#### Directions for this task
Every line below between the line holding "pauses at the end" and the line holding "user environment variables.", inclusive, should be repeated exactly, and all other lines omitted.

Source records below:

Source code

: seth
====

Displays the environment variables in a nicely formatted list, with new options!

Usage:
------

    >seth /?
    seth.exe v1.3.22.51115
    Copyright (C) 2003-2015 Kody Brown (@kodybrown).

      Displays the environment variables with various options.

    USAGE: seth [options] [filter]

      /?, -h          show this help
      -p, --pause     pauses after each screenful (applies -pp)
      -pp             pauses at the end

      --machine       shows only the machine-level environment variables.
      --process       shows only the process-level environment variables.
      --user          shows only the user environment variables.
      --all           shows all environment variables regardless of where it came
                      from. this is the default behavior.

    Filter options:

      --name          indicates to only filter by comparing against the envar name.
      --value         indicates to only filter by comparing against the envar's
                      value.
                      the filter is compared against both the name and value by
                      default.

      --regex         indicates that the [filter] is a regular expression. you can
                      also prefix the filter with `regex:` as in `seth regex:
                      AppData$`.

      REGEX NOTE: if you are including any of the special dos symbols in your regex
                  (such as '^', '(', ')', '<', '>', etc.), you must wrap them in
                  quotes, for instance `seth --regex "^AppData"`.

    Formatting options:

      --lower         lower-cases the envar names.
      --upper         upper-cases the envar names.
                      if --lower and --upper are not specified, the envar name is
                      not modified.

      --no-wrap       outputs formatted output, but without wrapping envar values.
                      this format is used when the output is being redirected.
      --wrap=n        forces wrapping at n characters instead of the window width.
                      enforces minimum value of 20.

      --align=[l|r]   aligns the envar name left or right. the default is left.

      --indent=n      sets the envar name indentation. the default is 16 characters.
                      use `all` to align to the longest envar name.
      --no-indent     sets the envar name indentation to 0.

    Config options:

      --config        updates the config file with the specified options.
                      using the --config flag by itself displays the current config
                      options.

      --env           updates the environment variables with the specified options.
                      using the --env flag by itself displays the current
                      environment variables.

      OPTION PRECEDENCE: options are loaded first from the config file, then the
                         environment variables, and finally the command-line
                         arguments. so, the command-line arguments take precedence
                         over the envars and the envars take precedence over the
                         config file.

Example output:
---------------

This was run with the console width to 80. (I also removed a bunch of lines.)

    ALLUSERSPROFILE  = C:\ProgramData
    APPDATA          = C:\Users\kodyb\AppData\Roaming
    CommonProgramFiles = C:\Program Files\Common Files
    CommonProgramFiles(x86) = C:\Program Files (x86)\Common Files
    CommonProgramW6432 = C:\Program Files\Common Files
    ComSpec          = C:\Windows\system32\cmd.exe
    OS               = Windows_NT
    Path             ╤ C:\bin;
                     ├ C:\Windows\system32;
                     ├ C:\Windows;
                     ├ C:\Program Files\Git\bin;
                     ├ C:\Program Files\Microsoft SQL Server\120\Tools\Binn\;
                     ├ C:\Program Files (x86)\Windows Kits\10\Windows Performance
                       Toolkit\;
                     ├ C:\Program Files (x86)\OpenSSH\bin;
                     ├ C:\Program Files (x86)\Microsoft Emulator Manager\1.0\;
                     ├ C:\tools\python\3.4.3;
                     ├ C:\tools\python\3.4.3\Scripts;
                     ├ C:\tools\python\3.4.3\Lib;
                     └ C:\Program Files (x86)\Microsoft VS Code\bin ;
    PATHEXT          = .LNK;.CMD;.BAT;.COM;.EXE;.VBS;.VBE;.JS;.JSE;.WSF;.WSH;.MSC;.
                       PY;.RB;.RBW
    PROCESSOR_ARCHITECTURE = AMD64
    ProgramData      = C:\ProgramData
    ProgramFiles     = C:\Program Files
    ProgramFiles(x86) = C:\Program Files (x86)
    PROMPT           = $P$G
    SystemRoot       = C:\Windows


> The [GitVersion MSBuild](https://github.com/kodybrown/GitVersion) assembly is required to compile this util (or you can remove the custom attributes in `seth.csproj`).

End of Source records.

#### Answer for this exercise
      -pp             pauses at the end

      --machine       shows only the machine-level environment variables.
      --process       shows only the process-level environment variables.
      --user          shows only the user environment variables.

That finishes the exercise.